# Dataset
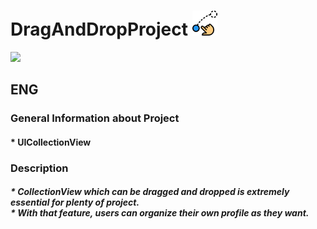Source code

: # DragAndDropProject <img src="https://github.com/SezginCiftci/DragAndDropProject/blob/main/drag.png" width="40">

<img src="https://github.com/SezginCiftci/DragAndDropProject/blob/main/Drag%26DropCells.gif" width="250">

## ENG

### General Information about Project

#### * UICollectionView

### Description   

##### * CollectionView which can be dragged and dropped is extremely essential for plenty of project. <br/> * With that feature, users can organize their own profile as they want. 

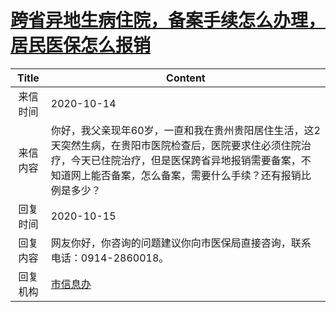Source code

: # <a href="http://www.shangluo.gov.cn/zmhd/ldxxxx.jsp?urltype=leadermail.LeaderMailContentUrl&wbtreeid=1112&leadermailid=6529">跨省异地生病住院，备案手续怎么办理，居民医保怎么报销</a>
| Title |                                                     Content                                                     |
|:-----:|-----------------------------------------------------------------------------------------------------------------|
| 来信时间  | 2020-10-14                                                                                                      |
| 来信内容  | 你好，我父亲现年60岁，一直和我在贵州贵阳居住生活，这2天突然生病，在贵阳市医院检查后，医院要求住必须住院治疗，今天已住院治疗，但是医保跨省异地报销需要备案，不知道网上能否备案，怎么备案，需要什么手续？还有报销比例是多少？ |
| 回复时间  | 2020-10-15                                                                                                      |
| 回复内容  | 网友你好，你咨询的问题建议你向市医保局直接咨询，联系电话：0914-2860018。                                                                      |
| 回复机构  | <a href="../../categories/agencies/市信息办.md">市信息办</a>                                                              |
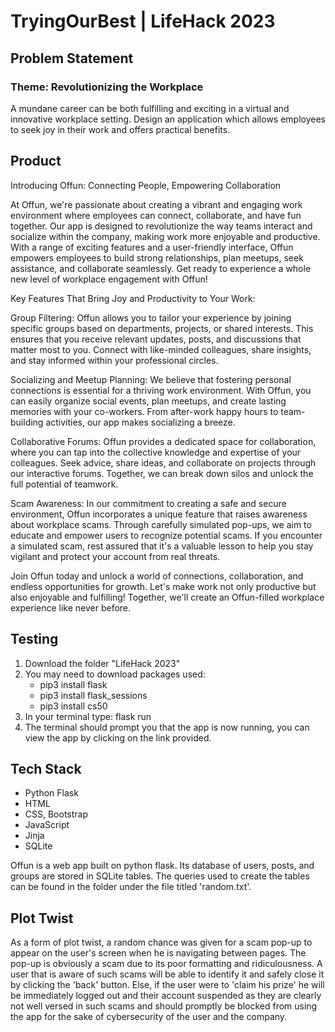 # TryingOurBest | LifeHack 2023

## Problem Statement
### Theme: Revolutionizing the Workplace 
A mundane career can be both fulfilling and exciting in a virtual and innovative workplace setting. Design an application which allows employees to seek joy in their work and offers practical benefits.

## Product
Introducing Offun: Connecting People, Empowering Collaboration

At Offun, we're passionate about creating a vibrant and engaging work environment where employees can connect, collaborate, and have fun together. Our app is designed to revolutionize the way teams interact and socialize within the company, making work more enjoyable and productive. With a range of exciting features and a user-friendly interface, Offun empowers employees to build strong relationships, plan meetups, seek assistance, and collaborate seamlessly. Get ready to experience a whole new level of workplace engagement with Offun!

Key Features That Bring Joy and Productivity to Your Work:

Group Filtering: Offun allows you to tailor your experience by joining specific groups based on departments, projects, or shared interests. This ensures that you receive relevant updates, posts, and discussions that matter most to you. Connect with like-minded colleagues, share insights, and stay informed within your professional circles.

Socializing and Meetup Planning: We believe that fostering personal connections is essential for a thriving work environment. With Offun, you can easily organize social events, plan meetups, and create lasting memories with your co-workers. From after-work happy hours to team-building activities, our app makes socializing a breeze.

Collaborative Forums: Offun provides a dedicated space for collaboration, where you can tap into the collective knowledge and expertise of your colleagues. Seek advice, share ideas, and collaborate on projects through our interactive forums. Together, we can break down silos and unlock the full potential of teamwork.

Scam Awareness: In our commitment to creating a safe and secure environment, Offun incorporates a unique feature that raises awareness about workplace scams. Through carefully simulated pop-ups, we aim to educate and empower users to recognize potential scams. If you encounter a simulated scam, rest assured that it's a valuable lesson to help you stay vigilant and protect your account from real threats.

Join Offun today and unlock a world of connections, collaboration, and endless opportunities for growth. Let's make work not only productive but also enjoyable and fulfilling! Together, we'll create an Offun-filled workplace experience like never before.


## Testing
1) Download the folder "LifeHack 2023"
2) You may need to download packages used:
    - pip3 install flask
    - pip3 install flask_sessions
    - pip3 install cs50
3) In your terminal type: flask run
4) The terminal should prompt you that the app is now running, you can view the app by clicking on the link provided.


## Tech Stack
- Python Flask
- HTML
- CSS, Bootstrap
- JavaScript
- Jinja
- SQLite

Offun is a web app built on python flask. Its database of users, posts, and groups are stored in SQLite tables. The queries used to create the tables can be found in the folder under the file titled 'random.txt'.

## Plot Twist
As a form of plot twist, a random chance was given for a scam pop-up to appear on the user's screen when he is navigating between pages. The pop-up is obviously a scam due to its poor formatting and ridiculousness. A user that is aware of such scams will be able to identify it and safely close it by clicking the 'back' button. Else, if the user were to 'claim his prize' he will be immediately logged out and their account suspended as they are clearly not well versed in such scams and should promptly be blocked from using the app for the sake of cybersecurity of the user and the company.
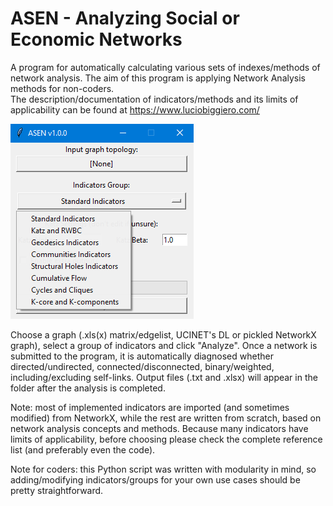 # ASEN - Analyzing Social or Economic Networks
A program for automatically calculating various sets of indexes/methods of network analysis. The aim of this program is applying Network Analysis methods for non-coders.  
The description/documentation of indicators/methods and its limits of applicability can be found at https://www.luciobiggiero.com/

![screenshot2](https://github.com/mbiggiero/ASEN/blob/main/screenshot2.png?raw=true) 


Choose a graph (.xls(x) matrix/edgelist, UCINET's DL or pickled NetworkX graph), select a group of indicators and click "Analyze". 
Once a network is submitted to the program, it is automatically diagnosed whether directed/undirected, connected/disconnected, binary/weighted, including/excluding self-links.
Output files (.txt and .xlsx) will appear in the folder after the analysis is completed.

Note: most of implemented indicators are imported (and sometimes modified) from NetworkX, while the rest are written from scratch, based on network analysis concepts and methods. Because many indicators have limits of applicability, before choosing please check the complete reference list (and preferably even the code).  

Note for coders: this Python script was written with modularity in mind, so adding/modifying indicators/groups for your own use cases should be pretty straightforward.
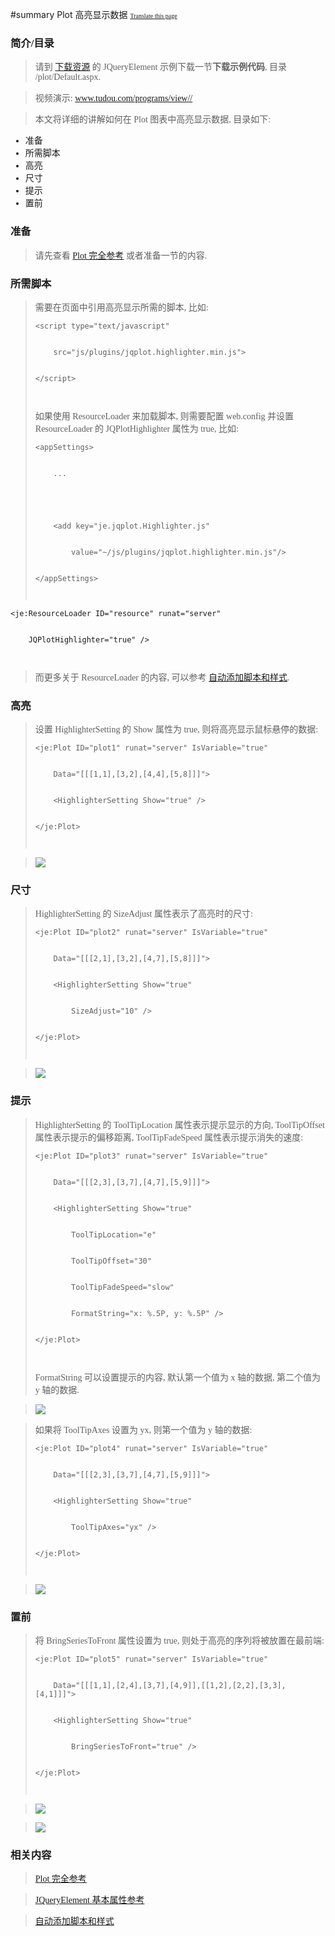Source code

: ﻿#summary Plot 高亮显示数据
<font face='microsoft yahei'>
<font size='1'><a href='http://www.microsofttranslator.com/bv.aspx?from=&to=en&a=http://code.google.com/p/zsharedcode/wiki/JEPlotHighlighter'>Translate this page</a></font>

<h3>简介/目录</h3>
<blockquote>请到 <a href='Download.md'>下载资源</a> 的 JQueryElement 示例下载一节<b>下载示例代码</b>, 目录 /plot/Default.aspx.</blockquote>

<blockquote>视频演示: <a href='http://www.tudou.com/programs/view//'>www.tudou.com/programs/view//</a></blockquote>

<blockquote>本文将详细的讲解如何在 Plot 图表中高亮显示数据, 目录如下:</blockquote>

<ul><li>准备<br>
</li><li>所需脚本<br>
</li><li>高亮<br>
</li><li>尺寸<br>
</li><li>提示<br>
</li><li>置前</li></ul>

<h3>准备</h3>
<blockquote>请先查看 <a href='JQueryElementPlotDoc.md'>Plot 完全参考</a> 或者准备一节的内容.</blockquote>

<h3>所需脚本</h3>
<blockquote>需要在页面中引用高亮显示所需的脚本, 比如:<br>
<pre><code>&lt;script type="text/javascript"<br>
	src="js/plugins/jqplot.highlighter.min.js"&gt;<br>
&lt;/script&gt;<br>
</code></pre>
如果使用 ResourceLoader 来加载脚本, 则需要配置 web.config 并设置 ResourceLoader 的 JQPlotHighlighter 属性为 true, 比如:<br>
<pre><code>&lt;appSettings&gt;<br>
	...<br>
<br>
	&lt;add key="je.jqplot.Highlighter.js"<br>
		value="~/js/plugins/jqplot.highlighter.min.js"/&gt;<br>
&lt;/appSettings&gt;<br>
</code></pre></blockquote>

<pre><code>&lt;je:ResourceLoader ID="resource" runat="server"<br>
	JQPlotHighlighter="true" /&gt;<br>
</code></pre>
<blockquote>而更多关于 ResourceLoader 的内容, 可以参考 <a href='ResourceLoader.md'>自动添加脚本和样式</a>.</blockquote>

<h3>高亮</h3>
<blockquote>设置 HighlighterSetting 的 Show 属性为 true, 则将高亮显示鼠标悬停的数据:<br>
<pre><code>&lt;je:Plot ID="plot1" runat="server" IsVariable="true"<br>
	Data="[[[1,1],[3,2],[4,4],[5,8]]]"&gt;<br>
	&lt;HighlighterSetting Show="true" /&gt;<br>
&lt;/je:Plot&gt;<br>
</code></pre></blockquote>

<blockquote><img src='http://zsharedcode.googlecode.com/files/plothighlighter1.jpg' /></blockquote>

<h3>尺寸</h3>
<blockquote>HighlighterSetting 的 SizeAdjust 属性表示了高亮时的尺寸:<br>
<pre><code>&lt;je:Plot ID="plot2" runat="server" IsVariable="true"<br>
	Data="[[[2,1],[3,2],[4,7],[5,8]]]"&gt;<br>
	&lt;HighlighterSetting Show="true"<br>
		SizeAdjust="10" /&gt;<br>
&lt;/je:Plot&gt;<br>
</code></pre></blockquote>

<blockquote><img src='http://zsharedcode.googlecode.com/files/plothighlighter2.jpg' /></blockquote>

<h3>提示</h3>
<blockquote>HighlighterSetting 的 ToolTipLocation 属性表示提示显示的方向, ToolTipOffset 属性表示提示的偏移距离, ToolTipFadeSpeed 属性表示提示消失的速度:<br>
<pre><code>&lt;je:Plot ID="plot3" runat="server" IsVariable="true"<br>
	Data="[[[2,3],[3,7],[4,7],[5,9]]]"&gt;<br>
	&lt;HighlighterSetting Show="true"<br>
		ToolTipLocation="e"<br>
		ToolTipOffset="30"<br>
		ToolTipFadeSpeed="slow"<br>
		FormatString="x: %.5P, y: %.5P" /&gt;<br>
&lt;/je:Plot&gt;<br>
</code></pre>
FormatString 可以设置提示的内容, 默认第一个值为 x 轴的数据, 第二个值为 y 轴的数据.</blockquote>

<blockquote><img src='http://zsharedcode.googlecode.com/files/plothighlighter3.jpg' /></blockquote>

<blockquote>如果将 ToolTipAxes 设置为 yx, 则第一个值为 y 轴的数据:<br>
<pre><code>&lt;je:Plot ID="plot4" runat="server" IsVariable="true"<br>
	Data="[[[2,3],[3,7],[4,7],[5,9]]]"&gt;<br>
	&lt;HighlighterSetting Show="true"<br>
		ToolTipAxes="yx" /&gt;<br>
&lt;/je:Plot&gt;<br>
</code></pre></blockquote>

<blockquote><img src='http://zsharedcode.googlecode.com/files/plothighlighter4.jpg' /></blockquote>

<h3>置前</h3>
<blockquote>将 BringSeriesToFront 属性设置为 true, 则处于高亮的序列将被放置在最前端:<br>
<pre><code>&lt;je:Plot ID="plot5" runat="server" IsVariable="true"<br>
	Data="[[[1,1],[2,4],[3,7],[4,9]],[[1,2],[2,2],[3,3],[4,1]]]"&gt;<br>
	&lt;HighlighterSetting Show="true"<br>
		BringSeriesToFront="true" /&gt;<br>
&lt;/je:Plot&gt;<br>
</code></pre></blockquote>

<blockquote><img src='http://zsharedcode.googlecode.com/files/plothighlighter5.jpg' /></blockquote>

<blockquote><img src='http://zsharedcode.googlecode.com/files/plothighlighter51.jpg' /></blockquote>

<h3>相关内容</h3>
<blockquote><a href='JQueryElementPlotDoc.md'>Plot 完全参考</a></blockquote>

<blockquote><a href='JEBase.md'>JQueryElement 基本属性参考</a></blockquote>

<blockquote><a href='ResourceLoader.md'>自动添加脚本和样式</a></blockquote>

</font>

# What the exercise asks
Your answer must be the exact lines of the records from the first one through the line containing "Introducing Offun: Connecting", with no pictures in it.

# Task output
Source code

: # DragAndDropProject <img src="https://github.com/SezginCiftci/DragAndDropProject/blob/main/drag.png" width="40">

<img src="https://github.com/SezginCiftci/DragAndDropProject/blob/main/Drag%26DropCells.gif" width="250">

## ENG

### General Information about Project

#### * UICollectionView

### Description   

##### * CollectionView which can be dragged and dropped is extremely essential for plenty of project. <br/> * With that feature, users can organize their own profile as they want. 

Source code

: # <a href="http://www.shangluo.gov.cn/zmhd/ldxxxx.jsp?urltype=leadermail.LeaderMailContentUrl&wbtreeid=1112&leadermailid=6529">跨省异地生病住院，备案手续怎么办理，居民医保怎么报销</a>
| Title |                                                     Content                                                     |
|:-----:|-----------------------------------------------------------------------------------------------------------------|
| 来信时间  | 2020-10-14                                                                                                      |
| 来信内容  | 你好，我父亲现年60岁，一直和我在贵州贵阳居住生活，这2天突然生病，在贵阳市医院检查后，医院要求住必须住院治疗，今天已住院治疗，但是医保跨省异地报销需要备案，不知道网上能否备案，怎么备案，需要什么手续？还有报销比例是多少？ |
| 回复时间  | 2020-10-15                                                                                                      |
| 回复内容  | 网友你好，你咨询的问题建议你向市医保局直接咨询，联系电话：0914-2860018。                                                                      |
| 回复机构  | <a href="../../categories/agencies/市信息办.md">市信息办</a>                                                              |
 # TryingOurBest | LifeHack 2023

## Problem Statement
### Theme: Revolutionizing the Workplace 
A mundane career can be both fulfilling and exciting in a virtual and innovative workplace setting. Design an application which allows employees to seek joy in their work and offers practical benefits.

## Product
Introducing Offun: Connecting People, Empowering Collaboration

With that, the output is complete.